BTH Heimtex: Aufgrund der Einschränkungen durch Corona haben Sie die Jahreshauptversammlung abgesagt. Wie gelingt es Ihnen, trotzdem untereinander und mit Ihren Lieferanten in Kontakt zu bleiben.

Frank A. Kühnel: Ich sehe darin kein Problem. Die einzelnen Akteure treffen sich auch so, innerhalb einzelner Großhandelsgruppen oder mit der Industrie. Dabei kommen auch Themen des GHF zur Sprache.

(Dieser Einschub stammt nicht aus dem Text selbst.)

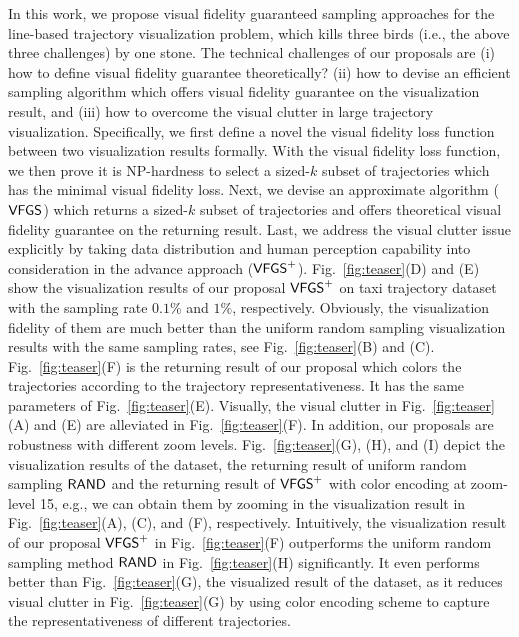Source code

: In this work, we propose visual fidelity guaranteed sampling approaches for the line-based trajectory visualization problem,
which kills three birds (i.e., the above three challenges) by one stone.
The technical challenges of our proposals are
(i) how to define visual fidelity guarantee theoretically?
(ii) how to devise an efficient sampling algorithm which offers visual fidelity guarantee on the visualization result,
and (iii) how to overcome the visual clutter in large trajectory visualization.
Specifically, we first define a novel the visual fidelity loss function between two visualization results formally.
With the visual fidelity loss function, we then prove it is NP-hardness to select a sized-$k$ subset of trajectories which has the minimal visual fidelity loss.
Next, we devise an approximate algorithm ($\mathsf{VFGS}$) which returns a sized-$k$ subset of trajectories and offers theoretical visual fidelity guarantee on the returning result.
Last, we address the visual clutter issue explicitly by taking data distribution and human perception capability into consideration in the advance approach ($\mathsf{VFGS}^{+}$).
Fig.~\ref{fig:teaser}(D) and (E) show the visualization results of our proposal $\mathsf{VFGS}^{+}{}$ on \pt{} taxi trajectory dataset with {the} sampling rate $0.1\%$ and $1\%$, respectively.
Obviously, the visualization fidelity of them are much better than the uniform random sampling visualization results with the same sampling rates, see Fig.~\ref{fig:teaser}(B) and (C).
Fig.~\ref{fig:teaser}(F) is the returning result of our proposal which colors the trajectories {according to the trajectory representativeness}.
It has the same parameters of Fig.~\ref{fig:teaser}(E).
Visually, the visual clutter in Fig.~\ref{fig:teaser}(A) and (E) are alleviated in Fig.~\ref{fig:teaser}(F).
In addition, our proposals are robustness with different zoom levels.
Fig.~\ref{fig:teaser}(G), (H), and (I) depict the visualization results of the \pt{} dataset, the returning result of uniform random sampling $\mathsf{RAND}$ and the returning result of $\mathsf{VFGS}^{+}$ with color encoding at zoom-level 15, e.g., we can obtain them by zooming in the visualization result in Fig.~\ref{fig:teaser}(A), (C), and (F), respectively.
Intuitively, the visualization result of our proposal $\mathsf{VFGS}^{+}$ in Fig.~\ref{fig:teaser}(F) outperforms the uniform random sampling method $\mathsf{RAND}$ in Fig.~\ref{fig:teaser}(H) significantly.
It even performs better than Fig.~\ref{fig:teaser}(G), the visualized result of the \pt{} dataset, as it reduces visual clutter in Fig.~\ref{fig:teaser}(G) by using color encoding scheme to capture the representativeness of different trajectories.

Christina Engelhard: Wir verlieren uns nicht aus den Augen. Es gibt neue Formen der Kommunikation, beispielsweise Videokonferenzen. Für diese Gespräche werden die Themen gesammelt und sie verlaufen dann oft wesentlich präziser als die persönlichen Treffen. Zeit, die wir früher für Reisen benötigten, können wir jetzt sowohl für Analysen und Vorbereitung von Projekten, als auch für Gespräche innerhalb unserer Firmen nutzen.

So konnte unser Außendienst eine Zeitlang nicht unsere Kunden besuchen, aber wir hatten dadurch endlich die Gelegenheit, uns intern zu treffen und wichtige Punkte zu besprechen. Normalerweise ist der Außendienst unterwegs bei den Kunden und wir haben weniger die Möglichkeit uns auszutauschen.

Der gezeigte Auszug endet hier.